= EXERCISE MATERIALS =
--- START ---

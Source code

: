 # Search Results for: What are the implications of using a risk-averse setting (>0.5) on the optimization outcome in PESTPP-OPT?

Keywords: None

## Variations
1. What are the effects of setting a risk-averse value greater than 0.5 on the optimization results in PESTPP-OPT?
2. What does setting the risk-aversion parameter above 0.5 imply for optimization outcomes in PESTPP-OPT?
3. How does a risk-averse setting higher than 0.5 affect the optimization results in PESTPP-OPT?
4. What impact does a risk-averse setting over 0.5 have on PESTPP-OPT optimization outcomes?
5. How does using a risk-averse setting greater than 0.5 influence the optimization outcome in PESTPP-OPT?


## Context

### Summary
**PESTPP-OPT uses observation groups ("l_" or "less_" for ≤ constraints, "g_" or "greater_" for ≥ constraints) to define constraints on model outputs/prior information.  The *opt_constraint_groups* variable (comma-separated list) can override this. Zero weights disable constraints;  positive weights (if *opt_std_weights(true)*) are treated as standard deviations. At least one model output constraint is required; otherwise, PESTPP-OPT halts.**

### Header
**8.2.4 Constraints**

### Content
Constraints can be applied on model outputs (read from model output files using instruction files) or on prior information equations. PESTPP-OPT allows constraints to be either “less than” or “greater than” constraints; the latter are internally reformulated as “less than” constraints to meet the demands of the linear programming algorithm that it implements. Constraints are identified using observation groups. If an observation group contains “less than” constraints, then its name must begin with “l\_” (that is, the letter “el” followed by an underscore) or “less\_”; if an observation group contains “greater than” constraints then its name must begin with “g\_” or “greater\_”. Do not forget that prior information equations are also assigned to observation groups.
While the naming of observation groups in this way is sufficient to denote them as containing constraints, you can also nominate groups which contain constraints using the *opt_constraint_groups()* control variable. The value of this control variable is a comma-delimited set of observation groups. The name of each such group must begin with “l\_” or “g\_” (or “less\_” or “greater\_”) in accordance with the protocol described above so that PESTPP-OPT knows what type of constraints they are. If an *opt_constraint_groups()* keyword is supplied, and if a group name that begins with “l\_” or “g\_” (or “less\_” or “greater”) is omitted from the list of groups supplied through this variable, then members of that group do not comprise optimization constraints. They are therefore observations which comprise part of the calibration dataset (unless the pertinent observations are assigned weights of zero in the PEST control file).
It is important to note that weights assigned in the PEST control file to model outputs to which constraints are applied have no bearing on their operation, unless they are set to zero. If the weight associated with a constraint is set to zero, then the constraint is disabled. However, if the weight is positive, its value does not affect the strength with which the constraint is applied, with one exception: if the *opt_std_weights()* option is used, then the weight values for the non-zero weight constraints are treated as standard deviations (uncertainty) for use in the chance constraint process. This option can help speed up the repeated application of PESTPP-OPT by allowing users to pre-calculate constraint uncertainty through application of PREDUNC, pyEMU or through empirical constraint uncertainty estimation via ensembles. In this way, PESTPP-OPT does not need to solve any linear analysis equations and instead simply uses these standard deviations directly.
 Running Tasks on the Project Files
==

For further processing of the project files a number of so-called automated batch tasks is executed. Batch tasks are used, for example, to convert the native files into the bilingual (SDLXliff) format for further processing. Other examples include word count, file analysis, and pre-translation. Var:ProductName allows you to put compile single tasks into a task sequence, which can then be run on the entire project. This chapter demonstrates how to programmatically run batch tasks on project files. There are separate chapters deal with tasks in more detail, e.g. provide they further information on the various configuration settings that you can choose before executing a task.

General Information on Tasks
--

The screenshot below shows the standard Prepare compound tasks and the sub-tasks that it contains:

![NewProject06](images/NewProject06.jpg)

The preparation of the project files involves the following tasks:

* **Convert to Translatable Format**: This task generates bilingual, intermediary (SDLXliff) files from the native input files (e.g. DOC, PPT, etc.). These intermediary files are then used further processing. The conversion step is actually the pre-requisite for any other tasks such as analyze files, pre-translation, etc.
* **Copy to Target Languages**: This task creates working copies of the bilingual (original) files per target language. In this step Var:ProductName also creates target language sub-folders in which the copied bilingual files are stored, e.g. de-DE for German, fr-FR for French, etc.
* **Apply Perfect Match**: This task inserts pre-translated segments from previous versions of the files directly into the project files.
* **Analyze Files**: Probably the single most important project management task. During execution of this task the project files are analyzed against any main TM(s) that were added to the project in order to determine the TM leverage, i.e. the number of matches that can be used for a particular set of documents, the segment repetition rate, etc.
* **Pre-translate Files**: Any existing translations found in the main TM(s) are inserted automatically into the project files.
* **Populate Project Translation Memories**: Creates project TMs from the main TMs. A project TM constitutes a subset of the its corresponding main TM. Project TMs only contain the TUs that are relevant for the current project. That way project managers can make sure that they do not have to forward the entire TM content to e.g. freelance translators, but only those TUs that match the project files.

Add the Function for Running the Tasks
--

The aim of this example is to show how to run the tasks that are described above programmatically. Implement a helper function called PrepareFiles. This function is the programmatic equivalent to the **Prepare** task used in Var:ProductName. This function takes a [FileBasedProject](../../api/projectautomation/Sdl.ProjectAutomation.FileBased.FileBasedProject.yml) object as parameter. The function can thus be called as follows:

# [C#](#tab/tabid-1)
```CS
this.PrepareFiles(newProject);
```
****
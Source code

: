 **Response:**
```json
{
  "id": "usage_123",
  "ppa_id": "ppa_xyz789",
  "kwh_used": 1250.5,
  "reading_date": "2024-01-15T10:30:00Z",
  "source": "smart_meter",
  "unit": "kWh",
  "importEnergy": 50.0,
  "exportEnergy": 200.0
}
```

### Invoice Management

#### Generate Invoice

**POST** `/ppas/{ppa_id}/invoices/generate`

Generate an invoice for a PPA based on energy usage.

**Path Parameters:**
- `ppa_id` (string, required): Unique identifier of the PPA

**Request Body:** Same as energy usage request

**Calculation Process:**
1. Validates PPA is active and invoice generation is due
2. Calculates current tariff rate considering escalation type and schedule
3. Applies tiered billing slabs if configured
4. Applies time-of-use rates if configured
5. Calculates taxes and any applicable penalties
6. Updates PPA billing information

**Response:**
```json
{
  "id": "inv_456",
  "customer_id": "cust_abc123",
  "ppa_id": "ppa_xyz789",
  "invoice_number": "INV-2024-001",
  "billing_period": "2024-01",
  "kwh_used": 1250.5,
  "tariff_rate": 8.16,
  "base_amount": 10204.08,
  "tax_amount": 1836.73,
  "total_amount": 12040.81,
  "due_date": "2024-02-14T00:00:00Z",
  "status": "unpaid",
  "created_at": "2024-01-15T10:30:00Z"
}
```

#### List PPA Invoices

--- END ---

= ASSIGNMENT =
Each line in the material with "Applies" in it must be reported.

= RESULT FOR THIS TASK =
3. Applies tiered billing slabs if configured
4. Applies time-of-use rates if configured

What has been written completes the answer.